**WHAT THE EXERCISE ASKS:**
Go through the entries below and retype them exactly, omitting each picture.

· · · · ·

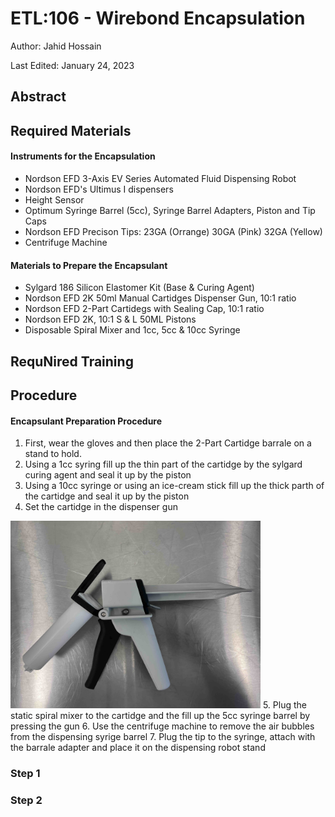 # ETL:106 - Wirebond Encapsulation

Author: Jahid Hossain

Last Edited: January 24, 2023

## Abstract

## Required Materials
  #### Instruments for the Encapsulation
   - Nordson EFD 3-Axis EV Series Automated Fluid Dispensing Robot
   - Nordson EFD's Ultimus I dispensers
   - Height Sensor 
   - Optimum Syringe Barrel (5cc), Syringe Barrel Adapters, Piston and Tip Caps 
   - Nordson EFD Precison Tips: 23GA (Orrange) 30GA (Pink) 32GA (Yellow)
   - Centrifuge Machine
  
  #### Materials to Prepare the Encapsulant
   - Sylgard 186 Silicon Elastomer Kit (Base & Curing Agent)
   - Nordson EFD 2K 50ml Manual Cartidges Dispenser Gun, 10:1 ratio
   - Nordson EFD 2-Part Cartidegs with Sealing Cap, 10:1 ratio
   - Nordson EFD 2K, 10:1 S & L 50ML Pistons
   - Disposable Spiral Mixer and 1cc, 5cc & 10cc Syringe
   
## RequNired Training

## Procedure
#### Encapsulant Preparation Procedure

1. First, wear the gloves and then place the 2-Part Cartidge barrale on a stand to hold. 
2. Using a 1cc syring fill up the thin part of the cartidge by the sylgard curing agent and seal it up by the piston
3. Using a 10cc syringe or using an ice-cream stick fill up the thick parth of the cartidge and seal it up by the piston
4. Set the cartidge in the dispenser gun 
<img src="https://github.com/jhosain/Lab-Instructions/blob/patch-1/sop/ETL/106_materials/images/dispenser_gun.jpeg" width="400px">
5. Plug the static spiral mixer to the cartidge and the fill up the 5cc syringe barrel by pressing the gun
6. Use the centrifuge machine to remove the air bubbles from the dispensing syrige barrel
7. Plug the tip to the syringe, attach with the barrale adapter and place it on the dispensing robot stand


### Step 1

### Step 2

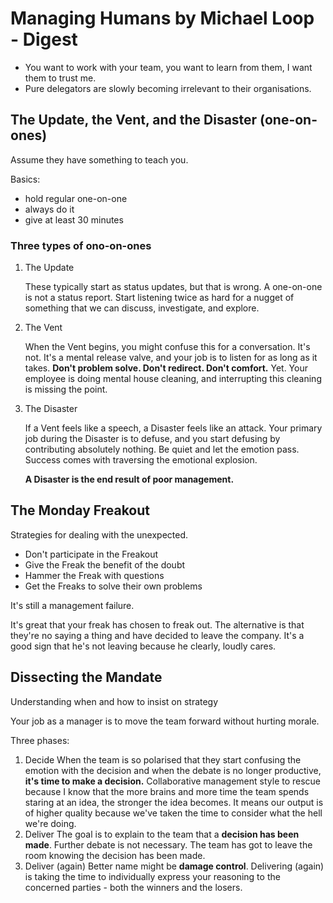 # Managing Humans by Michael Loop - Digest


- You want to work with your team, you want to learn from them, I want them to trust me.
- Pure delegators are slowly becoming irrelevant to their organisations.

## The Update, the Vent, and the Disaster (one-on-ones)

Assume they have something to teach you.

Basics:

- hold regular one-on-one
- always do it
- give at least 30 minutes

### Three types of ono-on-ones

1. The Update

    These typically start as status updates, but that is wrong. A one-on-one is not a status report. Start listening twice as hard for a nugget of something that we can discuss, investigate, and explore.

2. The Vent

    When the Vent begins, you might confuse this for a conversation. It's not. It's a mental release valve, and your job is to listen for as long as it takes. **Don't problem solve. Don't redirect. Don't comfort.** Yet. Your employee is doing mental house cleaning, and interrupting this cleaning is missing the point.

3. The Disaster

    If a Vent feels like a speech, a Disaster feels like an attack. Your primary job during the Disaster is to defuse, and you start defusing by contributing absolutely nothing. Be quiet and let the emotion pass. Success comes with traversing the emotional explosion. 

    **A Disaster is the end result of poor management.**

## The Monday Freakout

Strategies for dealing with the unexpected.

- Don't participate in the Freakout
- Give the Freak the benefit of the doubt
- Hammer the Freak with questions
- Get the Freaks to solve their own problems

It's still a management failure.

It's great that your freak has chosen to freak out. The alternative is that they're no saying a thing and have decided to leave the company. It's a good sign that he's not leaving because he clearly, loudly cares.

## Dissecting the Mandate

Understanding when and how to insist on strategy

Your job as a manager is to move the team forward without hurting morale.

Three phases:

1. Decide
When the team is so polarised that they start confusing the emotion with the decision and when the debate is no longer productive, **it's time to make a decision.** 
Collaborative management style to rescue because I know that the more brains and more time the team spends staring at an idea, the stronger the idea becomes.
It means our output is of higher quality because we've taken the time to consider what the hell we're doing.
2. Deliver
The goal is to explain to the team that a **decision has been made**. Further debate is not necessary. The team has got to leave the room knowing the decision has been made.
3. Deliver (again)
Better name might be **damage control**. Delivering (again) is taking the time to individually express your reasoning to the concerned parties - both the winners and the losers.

· · · · ·

**ANSWER SECTION:**
 # ETL:106 - Wirebond Encapsulation

Author: Jahid Hossain

Last Edited: January 24, 2023

## Abstract

## Required Materials
  #### Instruments for the Encapsulation
   - Nordson EFD 3-Axis EV Series Automated Fluid Dispensing Robot
   - Nordson EFD's Ultimus I dispensers
   - Height Sensor 
   - Optimum Syringe Barrel (5cc), Syringe Barrel Adapters, Piston and Tip Caps 
   - Nordson EFD Precison Tips: 23GA (Orrange) 30GA (Pink) 32GA (Yellow)
   - Centrifuge Machine
  
  #### Materials to Prepare the Encapsulant
   - Sylgard 186 Silicon Elastomer Kit (Base & Curing Agent)
   - Nordson EFD 2K 50ml Manual Cartidges Dispenser Gun, 10:1 ratio
   - Nordson EFD 2-Part Cartidegs with Sealing Cap, 10:1 ratio
   - Nordson EFD 2K, 10:1 S & L 50ML Pistons
   - Disposable Spiral Mixer and 1cc, 5cc & 10cc Syringe
   
## RequNired Training

## Procedure
#### Encapsulant Preparation Procedure

1. First, wear the gloves and then place the 2-Part Cartidge barrale on a stand to hold. 
2. Using a 1cc syring fill up the thin part of the cartidge by the sylgard curing agent and seal it up by the piston
3. Using a 10cc syringe or using an ice-cream stick fill up the thick parth of the cartidge and seal it up by the piston
4. Set the cartidge in the dispenser gun 
<img src="https://github.com/jhosain/Lab-Instructions/blob/patch-1/sop/ETL/106_materials/images/dispenser_gun.jpeg" width="400px">
5. Plug the static spiral mixer to the cartidge and the fill up the 5cc syringe barrel by pressing the gun
6. Use the centrifuge machine to remove the air bubbles from the dispensing syrige barrel
7. Plug the tip to the syringe, attach with the barrale adapter and place it on the dispensing robot stand


### Step 1

### Step 2

 # Managing Humans by Michael Loop - Digest


- You want to work with your team, you want to learn from them, I want them to trust me.
- Pure delegators are slowly becoming irrelevant to their organisations.

## The Update, the Vent, and the Disaster (one-on-ones)

Assume they have something to teach you.

Basics:

- hold regular one-on-one
- always do it
- give at least 30 minutes

### Three types of ono-on-ones

1. The Update

    These typically start as status updates, but that is wrong. A one-on-one is not a status report. Start listening twice as hard for a nugget of something that we can discuss, investigate, and explore.

2. The Vent

    When the Vent begins, you might confuse this for a conversation. It's not. It's a mental release valve, and your job is to listen for as long as it takes. **Don't problem solve. Don't redirect. Don't comfort.** Yet. Your employee is doing mental house cleaning, and interrupting this cleaning is missing the point.

3. The Disaster

    If a Vent feels like a speech, a Disaster feels like an attack. Your primary job during the Disaster is to defuse, and you start defusing by contributing absolutely nothing. Be quiet and let the emotion pass. Success comes with traversing the emotional explosion. 

    **A Disaster is the end result of poor management.**

## The Monday Freakout

Strategies for dealing with the unexpected.

- Don't participate in the Freakout
- Give the Freak the benefit of the doubt
- Hammer the Freak with questions
- Get the Freaks to solve their own problems

It's still a management failure.

It's great that your freak has chosen to freak out. The alternative is that they're no saying a thing and have decided to leave the company. It's a good sign that he's not leaving because he clearly, loudly cares.

## Dissecting the Mandate

Understanding when and how to insist on strategy

Your job as a manager is to move the team forward without hurting morale.

Three phases:

1. Decide
When the team is so polarised that they start confusing the emotion with the decision and when the debate is no longer productive, **it's time to make a decision.** 
Collaborative management style to rescue because I know that the more brains and more time the team spends staring at an idea, the stronger the idea becomes.
It means our output is of higher quality because we've taken the time to consider what the hell we're doing.
2. Deliver
The goal is to explain to the team that a **decision has been made**. Further debate is not necessary. The team has got to leave the room knowing the decision has been made.
3. Deliver (again)
Better name might be **damage control**. Delivering (again) is taking the time to individually express your reasoning to the concerned parties - both the winners and the losers.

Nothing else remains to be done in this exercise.